Items listed in a dataset:
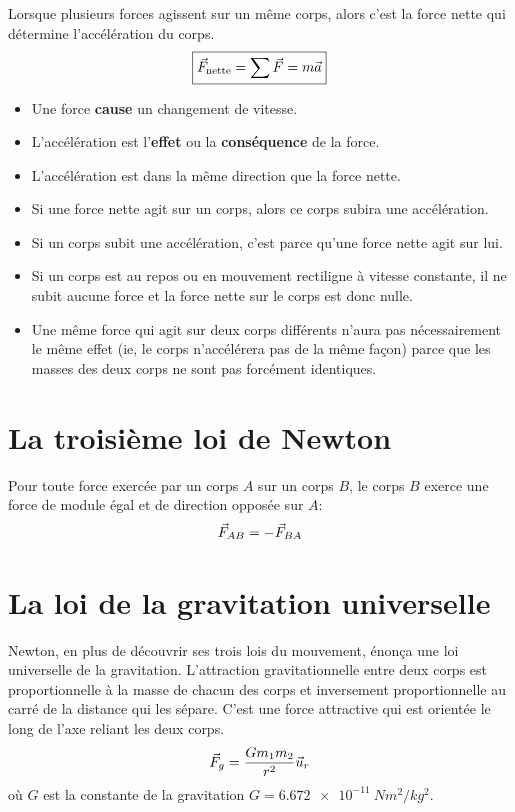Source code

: Lorsque plusieurs forces agissent sur un même corps, alors c'est la force nette
qui détermine l'accélération du corps.
\[
  \boxed{\vec{F}_\mathrm{nette} = \sum \vec{F} = m\vec{a}}
\]

\begin{itemize}
  \item Une force \textbf{cause} un changement de vitesse.
  \item L'accélération est l'\textbf{effet} ou la \textbf{conséquence} de la force.
  \item L'accélération est dans la même direction que la force nette.
  \item Si une force nette agit sur un corps, alors ce corps subira une accélération.
  \item Si un corps subit une accélération, c'est parce qu'une force nette agit sur lui.
  \item Si un corps est au repos ou en mouvement rectiligne à vitesse
    constante, il ne subit aucune force et la force nette sur le corps est donc
    nulle.
  \item Une même force qui agit sur deux corps différents n'aura pas
    nécessairement le même effet (ie, le corps n'accélérera pas de la même
    façon) parce que les masses des deux corps ne sont pas forcément
    identiques.
\end{itemize}


\section{La troisième loi de Newton}

Pour toute force exercée par un corps $A$ sur un corps $B$, le corps $B$ exerce
une force de module égal et de direction opposée sur $A$:
\[
  \vec{F}_{AB} = -\vec{F}_{BA}
\]



\section{La loi de la gravitation universelle}

Newton, en plus de découvrir ses trois lois du mouvement, énonça une loi
universelle de la gravitation.  L'attraction gravitationnelle entre deux corps
est proportionnelle à la masse de chacun des corps et inversement
proportionnelle au carré de la distance qui les sépare.  C'est une force
attractive qui est orientée le long de l'axe reliant les deux corps.
\[
  \vec{F}_g = \frac{Gm_1m_2}{r^2} \vec{u}_r
\]
où $G$ est la constante de la gravitation $G = \SI{6.672e-11}{Nm^2/kg^2}$.
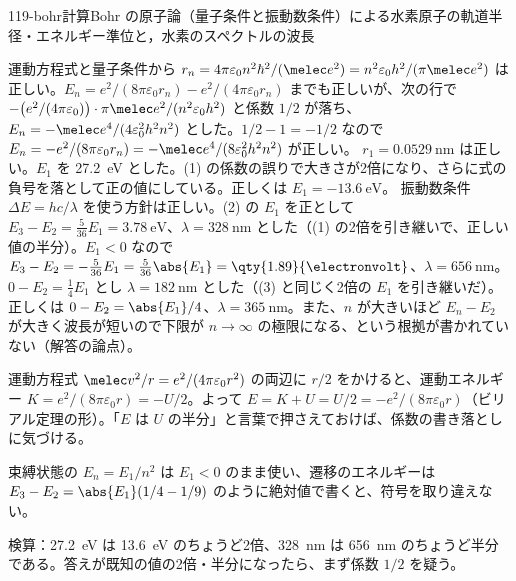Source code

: \documentclass[uplatex,dvipdfmx,a4paper,11pt]{jsarticle}
\begin{document}
\begin{mondai}{119-bohr}{計算}{Bohr の原子論（量子条件と振動数条件）による水素原子の軌道半径・エネルギー準位と，水素のスペクトルの波長}
\begin{kotaeran}
   運動方程式と量子条件から $r_{n}=4\pi\varepsilon_{0}n^{2}\hbar^{2}/(\melec e^{2})=n^{2}\varepsilon_{0}h^{2}/(\pi\melec e^{2})$ は正しい。$E_{n}=e^{2}/(8\pi\varepsilon_{0}r_{n})-e^{2}/(4\pi\varepsilon_{0}r_{n})$ までも正しいが、次の行で $-\bigl(e^{2}/(4\pi\varepsilon_{0})\bigr)\cdot\pi\melec e^{2}/(n^{2}\varepsilon_{0}h^{2})$ と係数 $1/2$ が落ち、$E_{n}=-\melec e^{4}/(4\varepsilon_{0}^{2}h^{2}n^{2})$ とした。$1/2-1=-1/2$ なので $E_{n}=-e^{2}/(8\pi\varepsilon_{0}r_{n})=-\melec e^{4}/(8\varepsilon_{0}^{2}h^{2}n^{2})$ が正しい。
   $r_{1}=\qty{0.0529}{\nano\metre}$ は正しい。$E_{1}$ を \qty{27.2}{\electronvolt} とした。(1) の係数の誤りで大きさが2倍になり、さらに式の負号を落として正の値にしている。正しくは $E_{1}=\qty{-13.6}{\electronvolt}$。
   振動数条件 $\Delta E=hc/\lambda$ を使う方針は正しい。(2) の $E_{1}$ を正として $E_{3}-E_{2}=\frac{5}{36}E_{1}=\qty{3.78}{\electronvolt}$、$\lambda=\qty{328}{\nano\metre}$ とした（(1) の2倍を引き継いで、正しい値の半分）。$E_{1}<0$ なので $E_{3}-E_{2}=-\frac{5}{36}E_{1}=\frac{5}{36}\abs{E_{1}}=\qty{1.89}{\electronvolt}$、$\lambda=\qty{656}{\nano\metre}$。
   $0-E_{2}=\frac{1}{4}E_{1}$ とし $\lambda=\qty{182}{\nano\metre}$ とした（(3) と同じく2倍の $E_{1}$ を引き継いだ）。正しくは $0-E_{2}=\abs{E_{1}}/4$、$\lambda=\qty{365}{\nano\metre}$。また、$n$ が大きいほど $E_{n}-E_{2}$ が大きく波長が短いので下限が $n\to\infty$ の極限になる、という根拠が書かれていない（解答の論点）。
\end{kotaeran}
\begin{rikai}
  \item 運動方程式 $\melec v^{2}/r=e^{2}/(4\pi\varepsilon_{0}r^{2})$ の両辺に $r/2$ をかけると、運動エネルギー $K=e^{2}/(8\pi\varepsilon_{0}r)=-U/2$。よって $E=K+U=U/2=-e^{2}/(8\pi\varepsilon_{0}r)$（ビリアル定理の形）。「$E$ は $U$ の半分」と言葉で押さえておけば、係数の書き落としに気づける。
  \item 束縛状態の $E_{n}=E_{1}/n^{2}$ は $E_{1}<0$ のまま使い、遷移のエネルギーは $E_{3}-E_{2}=\abs{E_{1}}(1/4-1/9)$ のように絶対値で書くと、符号を取り違えない。
  \item 検算：\qty{27.2}{\electronvolt} は \qty{13.6}{\electronvolt} のちょうど2倍、\qty{328}{\nano\metre} は \qty{656}{\nano\metre} のちょうど半分である。答えが既知の値の2倍・半分になったら、まず係数 $1/2$ を疑う。
\end{rikai}
\end{mondai}
\end{document}
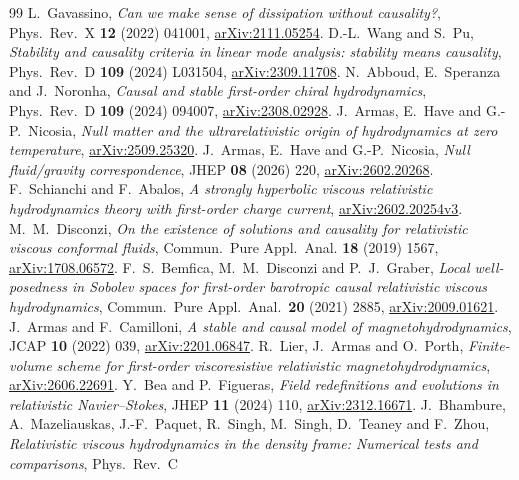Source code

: \begin{thebibliography}{99}
L.~Gavassino, \emph{Can we make sense of dissipation without causality?},
Phys.\ Rev.\ X \textbf{12} (2022) 041001,
\href{https://arxiv.org/abs/2111.05254}{arXiv:2111.05254}.
D.-L.~Wang and S.~Pu, \emph{Stability and causality criteria in linear
mode analysis: stability means causality}, Phys.\ Rev.\ D \textbf{109}
(2024) L031504,
\href{https://arxiv.org/abs/2309.11708}{arXiv:2309.11708}.
N.~Abboud, E.~Speranza and J.~Noronha, \emph{Causal and stable first-order
chiral hydrodynamics}, Phys.\ Rev.\ D \textbf{109} (2024) 094007,
\href{https://arxiv.org/abs/2308.02928}{arXiv:2308.02928}.
J.~Armas, E.~Have and G.-P.~Nicosia, \emph{Null matter and the
ultrarelativistic origin of hydrodynamics at zero temperature},
\href{https://arxiv.org/abs/2509.25320}{arXiv:2509.25320}.
J.~Armas, E.~Have and G.-P.~Nicosia, \emph{Null fluid/gravity
correspondence}, JHEP \textbf{08} (2026) 220,
\href{https://arxiv.org/abs/2602.20268}{arXiv:2602.20268}.
F.~Schianchi and F.~Abalos, \emph{A strongly hyperbolic viscous
relativistic hydrodynamics theory with first-order charge current},
\href{https://arxiv.org/abs/2602.20254}{arXiv:2602.20254v3}.
M.~M.~Disconzi, \emph{On the existence of solutions and causality for
relativistic viscous conformal fluids}, Commun.\ Pure Appl.\ Anal.
\textbf{18} (2019) 1567,
\href{https://arxiv.org/abs/1708.06572}{arXiv:1708.06572}.
F.~S.~Bemfica, M.~M.~Disconzi and P.~J.~Graber, \emph{Local well-posedness
in Sobolev spaces for first-order barotropic causal relativistic viscous
hydrodynamics}, Commun.\ Pure Appl.\ Anal.\ \textbf{20} (2021) 2885,
\href{https://arxiv.org/abs/2009.01621}{arXiv:2009.01621}.
J.~Armas and F.~Camilloni, \emph{A stable and causal model of
magnetohydrodynamics}, JCAP \textbf{10} (2022) 039,
\href{https://arxiv.org/abs/2201.06847}{arXiv:2201.06847}.
R.~Lier, J.~Armas and O.~Porth, \emph{Finite-volume scheme for first-order
viscoresistive relativistic magnetohydrodynamics},
\href{https://arxiv.org/abs/2606.22691}{arXiv:2606.22691}.
Y.~Bea and P.~Figueras, \emph{Field redefinitions and evolutions in
relativistic Navier--Stokes}, JHEP \textbf{11} (2024) 110,
\href{https://arxiv.org/abs/2312.16671}{arXiv:2312.16671}.
J.~Bhambure, A.~Mazeliauskas, J.-F.~Paquet, R.~Singh, M.~Singh,
D.~Teaney and F.~Zhou, \emph{Relativistic viscous hydrodynamics in the
density frame: Numerical tests and comparisons}, Phys.\ Rev.\ C

\end{thebibliography}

■ YOUR GOAL:
Copy each line in the entries above where the word "proportionnelle" shows up.

■ TASK ANSWER:
est proportionnelle à la masse de chacun des corps et inversement
proportionnelle au carré de la distance qui les sépare.  C'est une force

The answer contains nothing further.